Lincolndale Agricultural School for Boys was a Catholic charity run by Barnabas McDonald in Lincolndale, New York. It opened in 1912 for orphans to be trained for agricultural and industrial work.

==Background==
Lincolndale Agricultural School was an adjunct to the New York Catholic Protectory, a facility for orphans, children referred by the courts, or those entrusted by parents who were unable to provide adequate care.
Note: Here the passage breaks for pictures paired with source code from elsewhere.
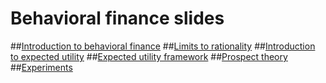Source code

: # Behavioral finance slides #

##[Introduction to behavioral finance](bf_intro.html)
##[Limits to rationality](limits_to_rationality.html)
##[Introduction to expected utility](intro_eu.html)
##[Expected utility framework](eu.html)
##[Prospect theory](prospect.html)
##[Experiments](experiment.html)


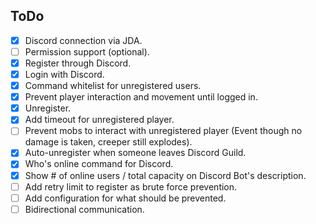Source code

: ## ToDo
- [x] Discord connection via JDA.
- [ ] Permission support (optional).
- [x] Register through Discord.
- [x] Login with Discord.
- [x] Command whitelist for unregistered users.
- [x] Prevent player interaction and movement until logged in.
- [x] Unregister.
- [x] Add timeout for unregistered player.
- [ ] Prevent mobs to interact with unregistered player (Event though no damage is taken, creeper still explodes).
- [x] Auto-unregister when someone leaves Discord Guild.
- [x] Who's online command for Discord.
- [x] Show # of online users / total capacity on Discord Bot's description.
- [ ] Add retry limit to register as brute force prevention.
- [ ] Add configuration for what should be prevented.
- [ ] Bidirectional communication.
The main campus was located in the Parkchester section of the Bronx. The Boys Department was managed by the Christian Brothers, while the girls and younger children were cared for by the Sisters of Charity of New York. In 1902, the brothers opened St. Philip's Home on Broome Street in Manhattan as transitional housing for boys who had "aged out" of the Protectory's care program. It assisted with job placement and served as a center to help former students establish themselves to live independently.

==History==
In 1907, the Protectory purchased a number of farms in Lincolndale, a hamlet in Somers in Westchester County, New York. While the boys at the Parkchester campus received training in the building trades, printing, shoemaking, tailoring, photography, and other potential job-related skills, the boys at Lincolndale learned farming and agricultural skills, with the intent that they might be placed out on farms. Rather than living in a large dormitory, a number of cottages were built, each housing fifty boys, with each cottage under the direction of two brothers. The School produced its own food on the dairy farm and truck farm. Fruits and vegetables were canned and preserved.

In "Brother Barnabas" by W. J. Battersby PhD, it states BB became director in January 1909 of the school, renaming it the next month for Abraham Lincoln. He was there until 1914.